Jonathan gazed into the sky and took a deep breath. The air was marvelously crisp.

Just then, there was a thudding noise, like a hand slapping a bare back. Jonathan flinched, expecting to feel something sharp and final. He drew a breath. Nothing had struck him.

The assassin collapsed to his knees. A red stain blossomed on his chest. He gasped, and as he fell forward onto the snow, blood poured from his mouth.

Simone spun to look behind her, searching the rugged terrain above them. A figure detached itself from a shelf of rock. A person dressed in black and gray, with a knit cap tight on their head and eyes hidden behind wraparound sunglasses. A hand pulled off the knit cap and a spray of amber hair tumbled free. When she was a few feet away, she took off her sunglasses.

“You,” said Simone. “But how…”

Emma Ransom raised her pistol and fired a bullet into Simone Noiret’s forehead. Simone tottered and retreated a step, stunned and uncomprehending. Emma kicked her savagely in the chest. Simone plummeted off the precipice.

Emma stepped to the edge and watched her fall.

75

She stood ten feet away cradling a strange-looking gun in her arms, some kind of pistol with a silencer and a folding stock. There was no sign of a broken leg. Nor were there any visible injuries sustained from a three-hundred-foot fall. She looked at him as if he were a stranger, offering no indication that she desired to hug or kiss him, or that she was happy to see him at all.

“But I saw you,” he said. “In the crevasse.”

“You thought you saw me.”

“The blood…the trail in the snow…your leg was broken. I saw the fracture.”

“It wasn’t my bone. It was all incredibly sloppy. I had to work fast. When I found out-.”

“Emma,” he said.

“-that it was set for this weekend, I began to-.”

“Emma!” he shouted. “Is that even your name?”

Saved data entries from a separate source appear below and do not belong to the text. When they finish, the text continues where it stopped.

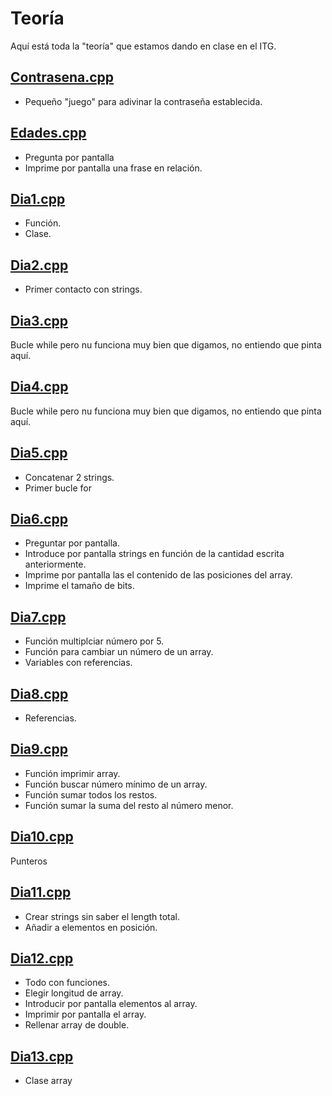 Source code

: # Teoría

Aquí está toda la "teoría" que estamos dando en clase en el ITG.

## [Contrasena.cpp](https://github.com/SagittariusITG/CPP/blob/main/Teoria/contrasena.cpp)

* Pequeño "juego" para adivinar la contraseña establecida.

## [Edades.cpp](https://github.com/SagittariusITG/CPP/blob/main/Teoria/edades.cpp)

* Pregunta por pantalla
* Imprime por pantalla una frase en relación.

## [Dia1.cpp](https://github.com/SagittariusITG/CPP/blob/main/Teoria/dia1.cpp)


* Función.
* Clase.

## [Dia2.cpp](https://github.com/SagittariusITG/CPP/blob/main/Teoria/Dia2.cpp)

* Primer contacto con strings.

## [Dia3.cpp](https://github.com/SagittariusITG/CPP/blob/main/Teoria/Dia3.cpp)

Bucle while pero nu funciona muy bien que digamos, no entiendo que pinta aquí.

## [Dia4.cpp](https://github.com/SagittariusITG/CPP/blob/main/Teoria/dia4.cpp)

Bucle while pero nu funciona muy bien que digamos, no entiendo que pinta aquí.

## [Dia5.cpp](https://github.com/SagittariusITG/CPP/blob/main/Teoria/dia5.cpp)

* Concatenar 2 strings.
* Primer bucle for

## [Dia6.cpp](https://github.com/SagittariusITG/CPP/blob/main/Teoria/Dia6.cpp)

* Preguntar por pantalla.
* Introduce por pantalla strings en función de la cantidad escrita anteriormente.
* Imprime por pantalla las el contenido de las posiciones del array.
* Imprime el tamaño de bits.

## [Dia7.cpp](https://github.com/SagittariusITG/CPP/blob/main/Teoria/Dia7.cpp)

* Función multiplciar número por 5.
* Función para cambiar un número de un array.
* Variables con referencias.

## [Dia8.cpp](https://github.com/SagittariusITG/CPP/blob/main/Teoria/Dia8.cpp)

* Referencias.

## [Dia9.cpp](https://github.com/SagittariusITG/CPP/blob/main/Teoria/Dia9.cpp)

* Función imprimir array.
* Función buscar número mínimo de un array.
* Función sumar todos los restos.
* Función sumar la suma del resto al número menor.

## [Dia10.cpp](https://github.com/SagittariusITG/CPP/blob/main/Teoria/Dia10.cpp)

Punteros

## [Dia11.cpp](https://github.com/SagittariusITG/CPP/blob/main/Teoria/Dia11.cpp)

* Crear strings sin saber el length total.
* Añadir a elementos en posición.

## [Dia12.cpp](https://github.com/SagittariusITG/CPP/blob/main/Teoria/Dia12.cpp)

* Todo con funciones.
* Elegir longitud de array.
* Introducir por pantalla elementos al array.
* Imprimir por pantalla el array.
* Rellenar array de double.

## [Dia13.cpp](https://github.com/SagittariusITG/CPP/blob/main/Teoria/Dia13.cpp)

* Clase array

Without answering, she turned and began jogging down the hill. Rooted to the spot, Jonathan was filled with a flux of emotions: wonderment, anger, elation, and bitterness, all of them warring with one another. It took him a second or two to sort his feelings out. Still stunned, he followed her down the road to where she’d left her car two switchbacks below. It was a VW Golf that had seen a lot of wear. He made for the driver’s side, but she was already there, opening the door and dipping her head inside the cabin. By the time he climbed into the passenger seat, the engine was running, the car in gear and beginning to move.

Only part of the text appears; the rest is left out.